TASK DATA START

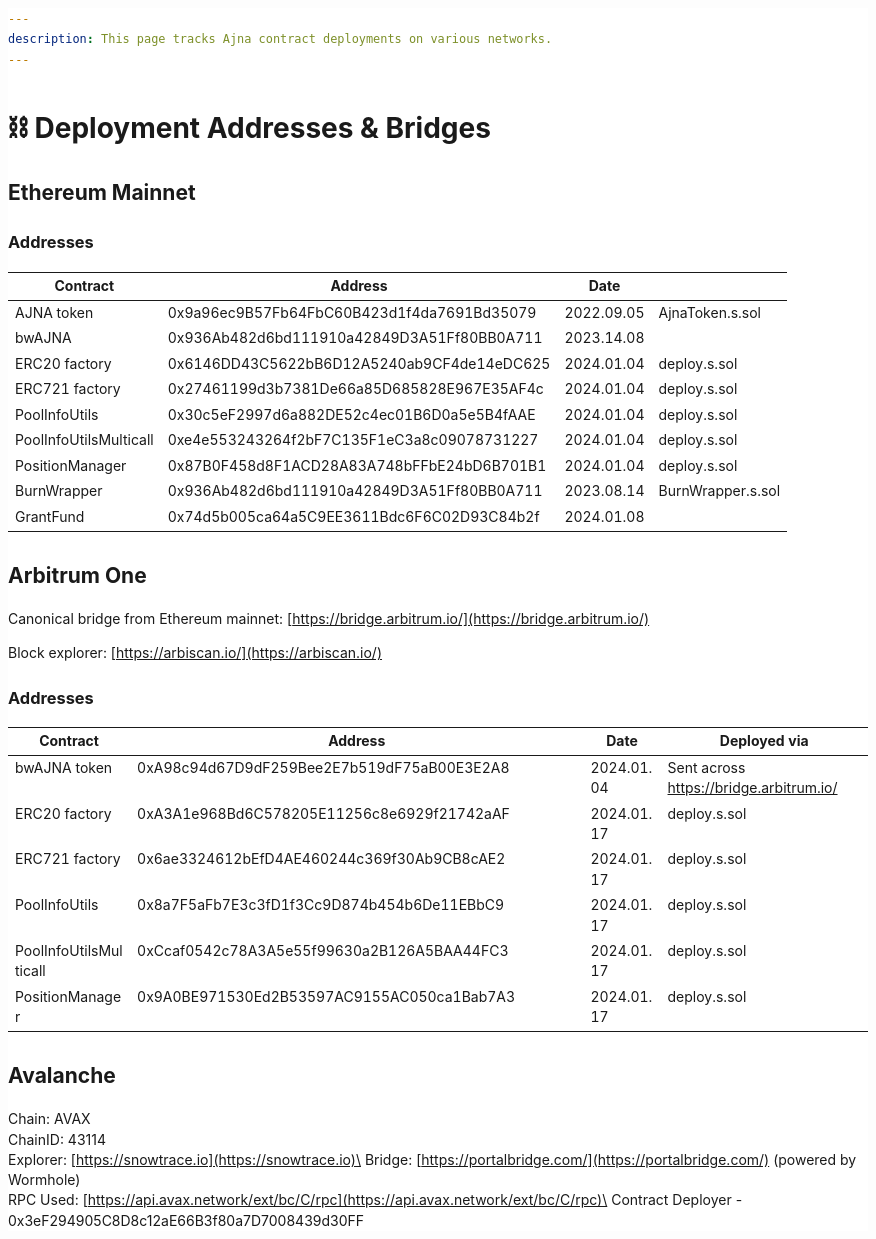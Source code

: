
 ```yaml
---
description: This page tracks Ajna contract deployments on various networks.
---
```


# ⛓️ Deployment Addresses & Bridges

## Ethereum Mainnet

### Addresses

<table><thead><tr><th>Contract</th><th>Address</th><th>Date</th><th data-hidden></th></tr></thead><tbody><tr><td>AJNA token</td><td>0x9a96ec9B57Fb64FbC60B423d1f4da7691Bd35079</td><td>2022.09.05</td><td>AjnaToken.s.sol</td></tr><tr><td>bwAJNA</td><td>0x936Ab482d6bd111910a42849D3A51Ff80BB0A711</td><td>2023.14.08</td><td></td></tr><tr><td>ERC20 factory</td><td>0x6146DD43C5622bB6D12A5240ab9CF4de14eDC625</td><td>2024.01.04</td><td>deploy.s.sol</td></tr><tr><td>ERC721 factory</td><td>0x27461199d3b7381De66a85D685828E967E35AF4c</td><td>2024.01.04</td><td>deploy.s.sol</td></tr><tr><td>PoolInfoUtils</td><td>0x30c5eF2997d6a882DE52c4ec01B6D0a5e5B4fAAE</td><td>2024.01.04</td><td>deploy.s.sol</td></tr><tr><td>PoolInfoUtilsMulticall</td><td>0xe4e553243264f2bF7C135F1eC3a8c09078731227</td><td>2024.01.04</td><td>deploy.s.sol</td></tr><tr><td>PositionManager</td><td>0x87B0F458d8F1ACD28A83A748bFFbE24bD6B701B1</td><td>2024.01.04</td><td>deploy.s.sol</td></tr><tr><td>BurnWrapper</td><td>0x936Ab482d6bd111910a42849D3A51Ff80BB0A711</td><td>2023.08.14</td><td>BurnWrapper.s.sol</td></tr><tr><td>GrantFund</td><td>0x74d5b005ca64a5C9EE3611Bdc6F6C02D93C84b2f</td><td>2024.01.08</td><td></td></tr></tbody></table>

## Arbitrum One

Canonical bridge from Ethereum mainnet: [https://bridge.arbitrum.io/](https://bridge.arbitrum.io/)

Block explorer: [https://arbiscan.io/](https://arbiscan.io/)

### Addresses

<table><thead><tr><th>Contract</th><th width="439.3333333333333">Address</th><th>Date</th><th data-hidden>Deployed via</th></tr></thead><tbody><tr><td>bwAJNA token</td><td>0xA98c94d67D9dF259Bee2E7b519dF75aB00E3E2A8</td><td>2024.01.04</td><td>Sent across <a href="https://bridge.arbitrum.io/">https://bridge.arbitrum.io/</a></td></tr><tr><td>ERC20 factory</td><td>0xA3A1e968Bd6C578205E11256c8e6929f21742aAF</td><td>2024.01.17</td><td>deploy.s.sol</td></tr><tr><td>ERC721 factory</td><td>0x6ae3324612bEfD4AE460244c369f30Ab9CB8cAE2</td><td>2024.01.17</td><td>deploy.s.sol</td></tr><tr><td>PoolInfoUtils</td><td>0x8a7F5aFb7E3c3fD1f3Cc9D874b454b6De11EBbC9</td><td>2024.01.17</td><td>deploy.s.sol</td></tr><tr><td>PoolInfoUtilsMulticall</td><td>0xCcaf0542c78A3A5e55f99630a2B126A5BAA44FC3</td><td>2024.01.17</td><td>deploy.s.sol</td></tr><tr><td>PositionManager</td><td>0x9A0BE971530Ed2B53597AC9155AC050ca1Bab7A3</td><td>2024.01.17</td><td>deploy.s.sol</td></tr></tbody></table>

## Avalanche

Chain: AVAX\
ChainID: 43114\
Explorer: [https://snowtrace.io](https://snowtrace.io)\
Bridge: [https://portalbridge.com/](https://portalbridge.com/) (powered by Wormhole)\
RPC Used: [https://api.avax.network/ext/bc/C/rpc](https://api.avax.network/ext/bc/C/rpc)\
Contract Deployer - 0x3eF294905C8D8c12aE66B3f80a7D7008439d30FF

TASK DATA END

For this exercise, copy word for word the line that contains "ChainID: 43114\" and every line after it, ending with the last line of the entries above.

### WRITTEN SOLUTION
ChainID: 43114\
Explorer: [https://snowtrace.io](https://snowtrace.io)\
Bridge: [https://portalbridge.com/](https://portalbridge.com/) (powered by Wormhole)\
RPC Used: [https://api.avax.network/ext/bc/C/rpc](https://api.avax.network/ext/bc/C/rpc)\
Contract Deployer - 0x3eF294905C8D8c12aE66B3f80a7D7008439d30FF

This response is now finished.